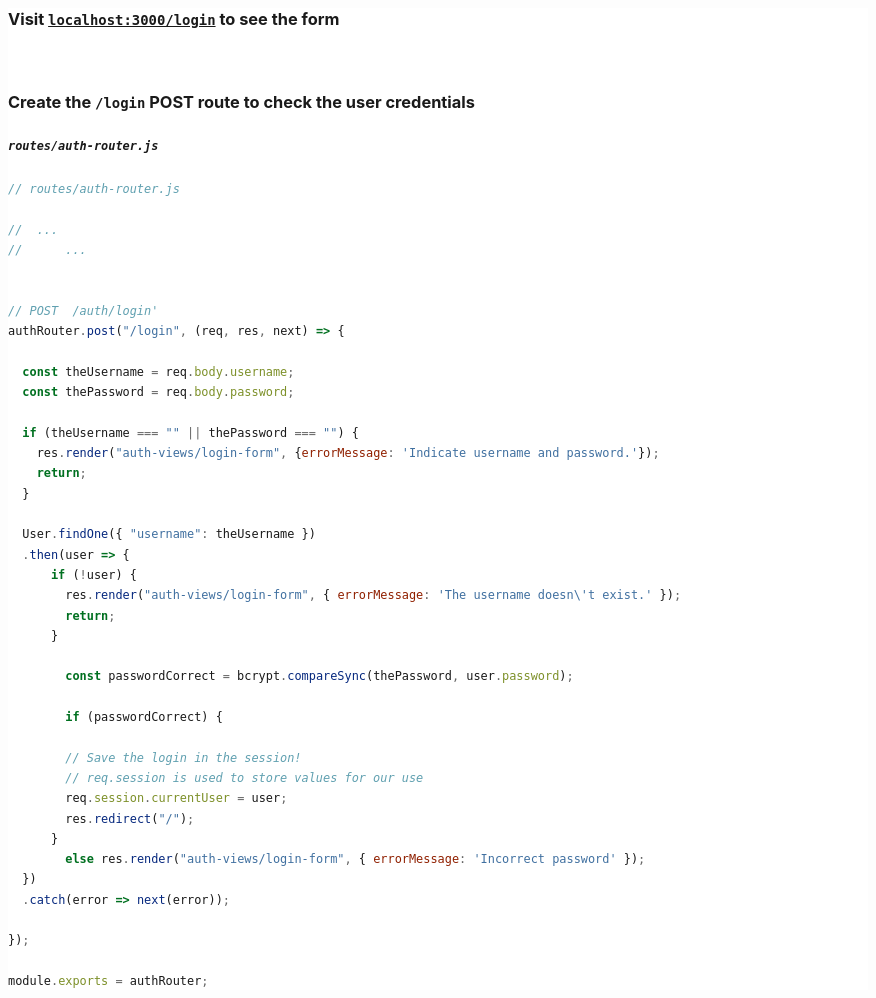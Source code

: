 

### Visit [`localhost:3000/login`](http://127.0.0.1:3000/login) to see the form





<br>





### Create the `/login` POST route to check the user credentials 



##### `routes/auth-router.js`

```js
// routes/auth-router.js

//	...
//		...


// POST  /auth/login'
authRouter.post("/login", (req, res, next) => {
  
  const theUsername = req.body.username;
  const thePassword = req.body.password;

  if (theUsername === "" || thePassword === "") {
    res.render("auth-views/login-form", {errorMessage: 'Indicate username and password.'});
    return;
  }

  User.findOne({ "username": theUsername })
  .then(user => {
      if (!user) {
        res.render("auth-views/login-form", { errorMessage: 'The username doesn\'t exist.' });
        return;
      }
    
    	const passwordCorrect = bcrypt.compareSync(thePassword, user.password);
      
    	if (passwordCorrect) {  
        
        // Save the login in the session!
        // req.session is used to store values for our use
        req.session.currentUser = user;
        res.redirect("/");
      } 
    	else res.render("auth-views/login-form", { errorMessage: 'Incorrect password' });
  })
  .catch(error => next(error));
  
});

module.exports = authRouter;
```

===

- [WORK INSTRUCTION]: The answer must be the full listing, restated word for word, with no pictures in it.

- [SOLUTION]:
Source code

: 

### Visit [`localhost:3000/login`](http://127.0.0.1:3000/login) to see the form





<br>





### Create the `/login` POST route to check the user credentials 



##### `routes/auth-router.js`

```js
// routes/auth-router.js

//	...
//		...


// POST  /auth/login'
authRouter.post("/login", (req, res, next) => {
  
  const theUsername = req.body.username;
  const thePassword = req.body.password;

  if (theUsername === "" || thePassword === "") {
    res.render("auth-views/login-form", {errorMessage: 'Indicate username and password.'});
    return;
  }

  User.findOne({ "username": theUsername })
  .then(user => {
      if (!user) {
        res.render("auth-views/login-form", { errorMessage: 'The username doesn\'t exist.' });
        return;
      }
    
    	const passwordCorrect = bcrypt.compareSync(thePassword, user.password);
      
    	if (passwordCorrect) {  
        
        // Save the login in the session!
        // req.session is used to store values for our use
        req.session.currentUser = user;
        res.redirect("/");
      } 
    	else res.render("auth-views/login-form", { errorMessage: 'Incorrect password' });
  })
  .catch(error => next(error));
  
});

module.exports = authRouter;
```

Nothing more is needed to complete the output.